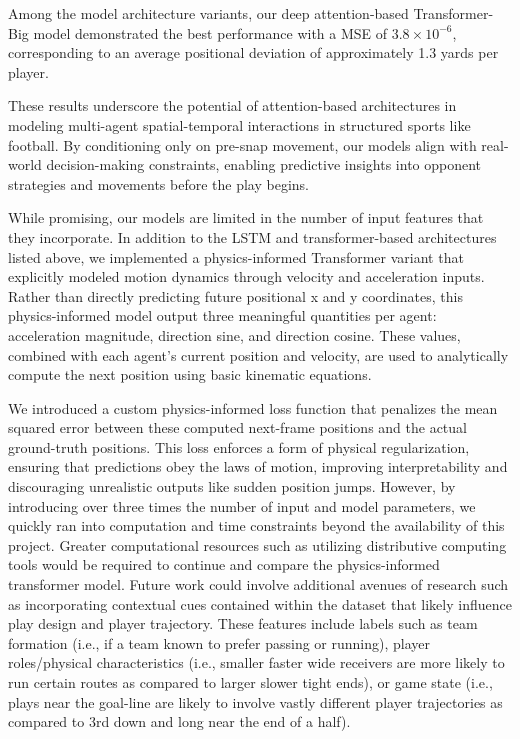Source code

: \documentclass[sigconf]{acmart}
\begin{document}
 Among the model architecture variants, our deep attention-based Transformer-Big model demonstrated the best performance with a MSE of $3.8\times 10^{-6} $, corresponding to an average positional deviation of approximately 1.3 yards per player.

These results underscore the potential of attention-based architectures in modeling multi-agent spatial-temporal interactions in structured sports like football. By conditioning only on pre-snap movement, our models align with real-world decision-making constraints, enabling predictive insights into opponent strategies and movements before the play begins.

While promising, our models are limited in the number of input features that they incorporate. In addition to the LSTM and transformer-based architectures listed above, we implemented a physics-informed Transformer variant that explicitly modeled motion dynamics through velocity and acceleration inputs. Rather than directly predicting future positional x and y coordinates, this physics-informed model output three meaningful quantities per agent: acceleration magnitude, direction sine, and direction cosine. These values, combined with each agent’s current position and velocity, are used to analytically compute the next position using basic kinematic equations.

We introduced a custom physics-informed loss function that penalizes the mean squared error between these computed next-frame positions and the actual ground-truth positions. This loss enforces a form of physical regularization, ensuring that predictions obey the laws of motion, improving interpretability and discouraging unrealistic outputs like sudden position jumps. However, by introducing over three times the number of input and model parameters, we quickly ran into computation and time constraints beyond the availability of this project. Greater computational resources such as utilizing distributive computing tools would be required to continue and compare the physics-informed transformer model. Future work could involve additional avenues of research such as incorporating contextual cues contained within the dataset that likely influence play design and player trajectory. These features include labels such as team formation (i.e., if a team known to prefer passing or running), player roles/physical characteristics (i.e., smaller faster wide receivers are more likely to run certain routes as compared to larger slower tight ends), or game state (i.e., plays near the goal-line are likely to involve vastly different player trajectories as compared to 3rd down and long near the end of a half). 
\end{document}
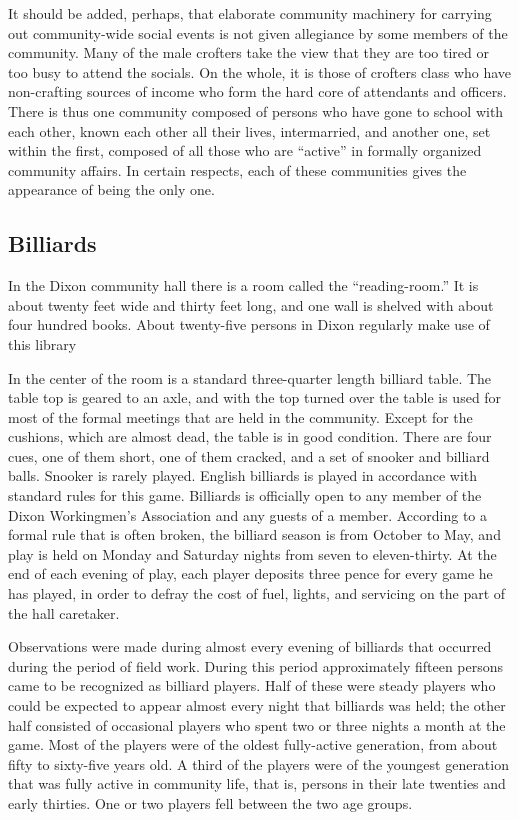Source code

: \documentclass[openany,nobib]{tufte-book}
\begin{document}
It should be added, perhaps, that elaborate community machinery for
carrying out community-wide social events is not given allegiance by
some members of the community. Many of the male crofters take the view
that they are too tired or too busy to attend the socials. On the whole,
it is those of crofters class who have non-crafting sources of income
who form the hard core of attendants and officers. There is thus one
community composed of persons who have gone to school with each other,
known each other all their lives, intermarried, and another one, set
within the first, composed of all those who are ``active'' in formally
organized community affairs. In certain respects, each of these
communities gives the appearance of being the only one.

\hypertarget{billiards}{%
\subsection{Billiards}\label{billiards}}

In the Dixon community hall there is a room called the ``reading-room.''
It is about twenty feet wide and thirty feet long, and one wall is
shelved with about four hundred books. About twenty-five persons in
Dixon regularly make use of this library

In the center of the room is a standard three-quarter length billiard
table. The table top is geared to an axle, and with the top turned over
the table is used for most of the formal meetings that are held in the
community. Except for the cushions, which are almost dead, the table is
in good condition. There are four cues, one of them short, one of them
cracked, and a set of snooker and billiard balls. Snooker is rarely
played. English billiards is played in accordance with standard rules
for this game. Billiards is officially open to any member of the Dixon
Workingmen's Association and any guests of a member. According to a
formal rule that is often broken, the billiard season is from October to
May, and play is held on Monday and Saturday nights from seven to
eleven-thirty. At the end of each evening of play, each player deposits
three pence for every game he has played, in order to defray the cost of
fuel, lights, and servicing on the part of the hall caretaker.

Observations were made during almost every evening of billiards that
occurred during the period of field work. During this period
approximately fifteen persons came to be recognized as billiard players.
Half of these were steady players who could be expected to appear almost
every night that billiards was held; the other half consisted of
occasional players who spent two or three nights a month at the game.
Most of the players were of the oldest fully-active generation, from
about fifty to sixty-five years old. A third of the players were of the
youngest generation that was fully active in community life, that is,
persons in their late twenties and early thirties. One or two players
fell between the two age groups.
\end{document}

====

■ What to do ■
Retype only the lines above between the line with "fuel, lights, and" and the line with "Half of these", counting those two lines as well, and keep every character as it is.

■ Response box ■
fuel, lights, and servicing on the part of the hall caretaker.

Observations were made during almost every evening of billiards that
occurred during the period of field work. During this period
approximately fifteen persons came to be recognized as billiard players.
Half of these were steady players who could be expected to appear almost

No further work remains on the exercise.